No nos queda más que las raciones frías y el agua que tomamos es de un lago congelado, a la que hay que purificar con una pastilla de cloro, que nos las hace evacuar casi al instante. En el pozo que conseguimos caben tres personas pero somos seis, una encima de la otra. Hay que darse calor y ánimo, pero puede ser contraproducente: en caso de escapar nos pasaríamos uno encima del otro y moriríamos asfixiados. Nadie quiso hacer guardia ni pegó un ojo, sobre todo porque si los cerramos, al abrirlo podemos encontrarnos con el enemigo cara a cara. La noche no pasa nunca y el frío trae consigo las primeras neviscas. El amanecer llega con el desahogo del cese de fuego, y las noticias de decenas de compañeros muertos o heridos en el frente de batalla.

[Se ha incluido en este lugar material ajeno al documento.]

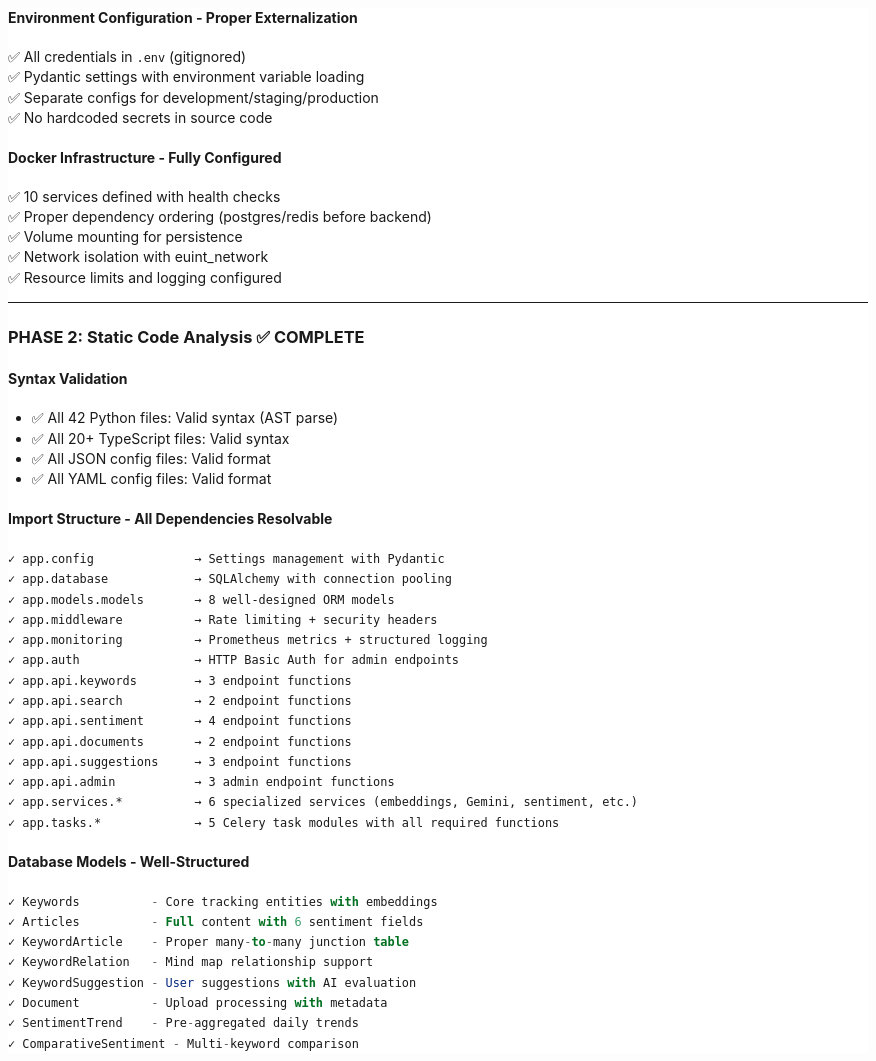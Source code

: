 #### Environment Configuration - Proper Externalization
✅ All credentials in `.env` (gitignored)  
✅ Pydantic settings with environment variable loading  
✅ Separate configs for development/staging/production  
✅ No hardcoded secrets in source code  

#### Docker Infrastructure - Fully Configured
✅ 10 services defined with health checks  
✅ Proper dependency ordering (postgres/redis before backend)  
✅ Volume mounting for persistence  
✅ Network isolation with euint_network  
✅ Resource limits and logging configured  

---

### PHASE 2: Static Code Analysis ✅ COMPLETE

#### Syntax Validation
- ✅ All 42 Python files: Valid syntax (AST parse)
- ✅ All 20+ TypeScript files: Valid syntax
- ✅ All JSON config files: Valid format
- ✅ All YAML config files: Valid format

#### Import Structure - All Dependencies Resolvable
```
✓ app.config              → Settings management with Pydantic
✓ app.database            → SQLAlchemy with connection pooling
✓ app.models.models       → 8 well-designed ORM models
✓ app.middleware          → Rate limiting + security headers
✓ app.monitoring          → Prometheus metrics + structured logging
✓ app.auth                → HTTP Basic Auth for admin endpoints
✓ app.api.keywords        → 3 endpoint functions
✓ app.api.search          → 2 endpoint functions
✓ app.api.sentiment       → 4 endpoint functions
✓ app.api.documents       → 2 endpoint functions
✓ app.api.suggestions     → 3 endpoint functions
✓ app.api.admin           → 3 admin endpoint functions
✓ app.services.*          → 6 specialized services (embeddings, Gemini, sentiment, etc.)
✓ app.tasks.*             → 5 Celery task modules with all required functions
```

#### Database Models - Well-Structured
```sql
✓ Keywords          - Core tracking entities with embeddings
✓ Articles          - Full content with 6 sentiment fields
✓ KeywordArticle    - Proper many-to-many junction table
✓ KeywordRelation   - Mind map relationship support
✓ KeywordSuggestion - User suggestions with AI evaluation
✓ Document          - Upload processing with metadata
✓ SentimentTrend    - Pre-aggregated daily trends
✓ ComparativeSentiment - Multi-keyword comparison
```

“Lo primero que tienen que tener en claro es que no hay que hablar con el enemigo, ni dejarle nada para que pueda utilizar.” Eso implicaba desde destruir todas las armas y elementos de logística hasta devastar los enormes galpones llenos de alimentos. Es difícil lo que a uno le pasa por la cabeza cuando está 45 días sin comer nada como la gente y de buenas a primeras tener a disposición un supermercado entero. Más difícil es comprender por qué tenemos que quedarnos una semana prisioneros en el aeropuerto a la espera de que nuestros barcos nos vengan a buscar. Parece que los ingleses son más sensatos (y no quieren problemas) y en dos días liquidan la cuestión.
El Canberra puede ser el barco soñado para un crucero por el mundo, pero esta vez es la mejor solución para huir de una pesadilla. Cuando embarcamos en él, muchos sentimos que Dios finalmente se había hecho cargo de nosotros. Curioso: el enemigo se convertía en nuestro mejor aliado. Una vez adentro, y pese a que somos el doble de tripulación que la permitida, todos nos bañamos, comemos tres veces por día y descansamos. Quienes nos custodian nos felicitan porque no entienden que hayamos ido a la guerra “por la patria”. Se contextualiza: ellos son profesionales que a los 24 o 25 años ya llevan cinco o seis de profesión. Nuestros suboficiales se enojan porque los ingleses los hacen barrer el lugar que habitamos como un pequeño “reconocimiento” hacia nosotros, y prometen vengarse de quienes se burlen de ellos. Los oficiales van encerrados en la bodega para evitar posibles amotinamientos.
La llegada a Puerto Madryn nos pone frente a una evidencia: terminó la guerra, pero no la pesadilla. Lo que debería ser un trámite se vuelve una odisea. A las 5 de la mañana de un domingo, en Campo de Mayo, un general muy prolijo y perfumado nos quiere hacer creer que vamos allí adentro en cuarentena; otro oficial nos comunica que podremos recibir vistas recién dentro de 48 horas de regreso al regimiento; en La Tablada, otro oficial nos advierte que quien tenga alguna queja sobre cómo nos trataron tenga a bien dejarlo asentado por escrito. Vuelvo a mi casa en colectivo, con la misma ropa con la que había viajado en el Canberra. Me bajo en Congreso y camino por Callao las cinco cuadras que hay hasta Corrientes en medio de la indiferencia de la gente que me mira como si volviera de una fiesta de disfraces. En la tapa de los diarios se leía acerca de la goleada de la Selección contra Hungría en el Mundial; sólo un recuadro consignaba que por estos días se produce el regreso de los combatientes de Malvinas. A esta altura, siento que los únicos que me entienden son mis viejos y un puñado de amigos que me estaban esperando.